_Exercise_:
Filter the listing so that only lines with the word "framework" remain.

_Records for this exercise_:

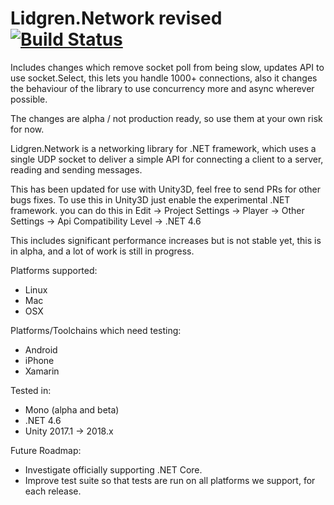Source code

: # Lidgren.Network revised [![Build Status](https://travis-ci.org/RevoluPowered/lidgren-network.svg?branch=master)](https://travis-ci.org/RevoluPowered/lidgren-network)

Includes changes which remove socket poll from being slow, updates API to use socket.Select, this lets you handle 1000+ connections, also it changes the behaviour of the library to use concurrency more and async wherever possible.

The changes are alpha / not production ready, so use them at your own risk for now.

Lidgren.Network is a networking library for .NET framework, which uses a single UDP socket to deliver a simple API for connecting a client to a server, reading and sending messages.

This has been updated for use with Unity3D, feel free to send PRs for other bugs fixes.
To use this in Unity3D just enable the experimental .NET framework.
you can do this in Edit -> Project Settings -> Player -> Other Settings -> Api Compatibility Level -> .NET 4.6

This includes significant performance increases but is not stable yet, this is in alpha, and a lot of work is still in progress.


Platforms supported:
- Linux
- Mac
- OSX

Platforms/Toolchains which need testing:
- Android
- iPhone
- Xamarin

Tested in:
- Mono (alpha and beta)
- .NET 4.6
- Unity 2017.1 -> 2018.x

Future Roadmap:
- Investigate officially supporting .NET Core.
- Improve test suite so that tests are run on all platforms we support, for each release.
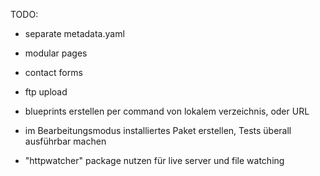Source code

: TODO:
- separate metadata.yaml

- modular pages
- contact forms
- ftp upload
- blueprints erstellen per command von lokalem verzeichnis, oder URL

- im Bearbeitungsmodus installiertes Paket erstellen, Tests überall ausführbar machen
- "httpwatcher" package nutzen für live server und file watching

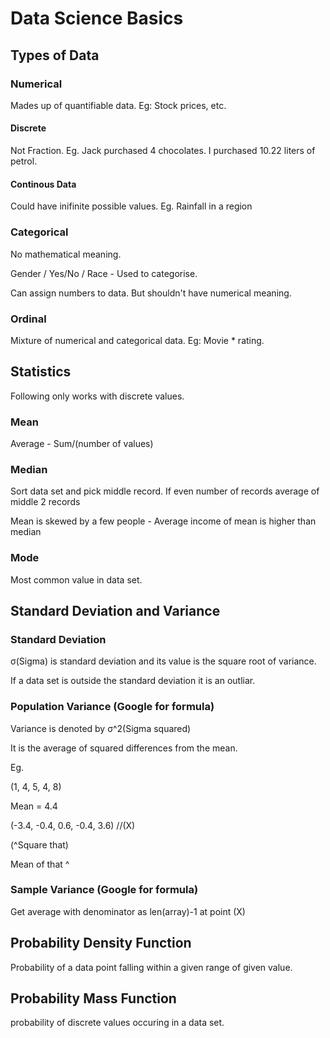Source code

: # Data Science Basics

## Types of Data

### Numerical
Mades up of quantifiable data. Eg: Stock prices, etc.

#### Discrete

Not Fraction. Eg. Jack purchased 4 chocolates. I purchased 10.22 liters of petrol.

#### Continous Data

Could have inifinite possible values. Eg. Rainfall in a region

### Categorical

No mathematical meaning.

Gender / Yes/No / Race - Used to categorise.

Can assign numbers to data. But shouldn't have numerical meaning.

### Ordinal

Mixture of numerical and categorical data. Eg: Movie * rating.

## Statistics

Following only works with discrete values.

### Mean

Average - Sum/(number of values)

### Median

Sort data set and pick middle record. If even number of records average of middle 2 records

Mean is skewed by a few people - Average income of mean is higher than median

### Mode

Most common value in data set.

## Standard Deviation and Variance

### Standard Deviation

σ(Sigma) is standard deviation and its value is the square root of variance.

If a data set is outside the standard deviation it is an outliar.

### Population Variance (Google for formula)

Variance is denoted by σ^2(Sigma squared)

It is the average of squared differences from the mean.

Eg.

(1, 4, 5, 4, 8)

Mean = 4.4

(-3.4, -0.4, 0.6, -0.4, 3.6)    //(X)

(^Square that)

Mean of that ^

### Sample Variance (Google for formula)

Get average with denominator as len(array)-1 at point (X)

## Probability Density Function

Probability of a data point falling within a given range of given value.

## Probability Mass Function

probability of discrete values occuring in a data set.
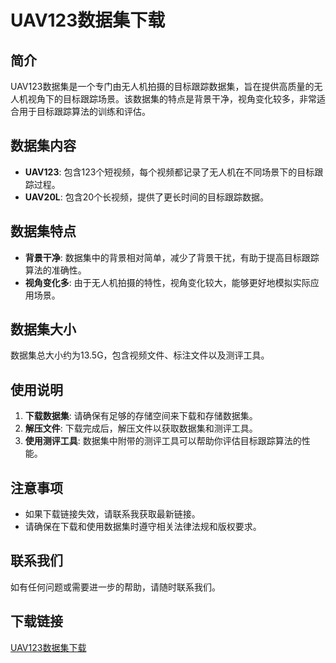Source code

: # UAV123数据集下载

## 简介
UAV123数据集是一个专门由无人机拍摄的目标跟踪数据集，旨在提供高质量的无人机视角下的目标跟踪场景。该数据集的特点是背景干净，视角变化较多，非常适合用于目标跟踪算法的训练和评估。

## 数据集内容
- **UAV123**: 包含123个短视频，每个视频都记录了无人机在不同场景下的目标跟踪过程。
- **UAV20L**: 包含20个长视频，提供了更长时间的目标跟踪数据。

## 数据集特点
- **背景干净**: 数据集中的背景相对简单，减少了背景干扰，有助于提高目标跟踪算法的准确性。
- **视角变化多**: 由于无人机拍摄的特性，视角变化较大，能够更好地模拟实际应用场景。

## 数据集大小
数据集总大小约为13.5G，包含视频文件、标注文件以及测评工具。

## 使用说明
1. **下载数据集**: 请确保有足够的存储空间来下载和存储数据集。
2. **解压文件**: 下载完成后，解压文件以获取数据集和测评工具。
3. **使用测评工具**: 数据集中附带的测评工具可以帮助你评估目标跟踪算法的性能。

## 注意事项
- 如果下载链接失效，请联系我获取最新链接。
- 请确保在下载和使用数据集时遵守相关法律法规和版权要求。

## 联系我们
如有任何问题或需要进一步的帮助，请随时联系我们。

## 下载链接

[UAV123数据集下载](https://pan.quark.cn/s/f5c0f463683d)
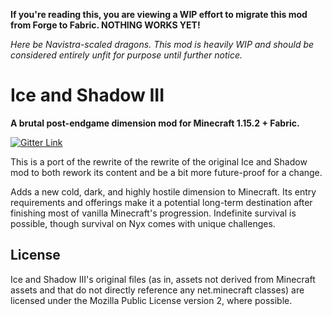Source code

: __If you're reading this, you are viewing a WIP effort to migrate this mod from Forge to Fabric. NOTHING WORKS YET!__

_Here be Navistra-scaled dragons.
This mod is heavily WIP and should be considered entirely unfit for purpose until further notice._

# Ice and Shadow III
__A brutal post-endgame dimension mod for Minecraft 1.15.2 + Fabric.__

[![Gitter Link](https://badges.gitter.im/IceAndShadow3/community.svg)](https://gitter.im/IceAndShadow3/community)

This is a port of the rewrite of the rewrite of the original Ice and Shadow mod to both rework its content and be a bit more future-proof for a change.

Adds a new cold, dark, and highly hostile dimension to Minecraft.
Its entry requirements and offerings make it a potential long-term destination after finishing most of vanilla Minecraft's progression.
Indefinite survival is possible, though survival on Nyx comes with unique challenges.

## License

Ice and Shadow III's original files
(as in, assets not derived from Minecraft assets and that do not directly reference any net.minecraft classes)
are licensed under the Mozilla Public License version 2, where possible.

_Output for this task_:
Lidgren.Network is a networking library for .NET framework, which uses a single UDP socket to deliver a simple API for connecting a client to a server, reading and sending messages.
To use this in Unity3D just enable the experimental .NET framework.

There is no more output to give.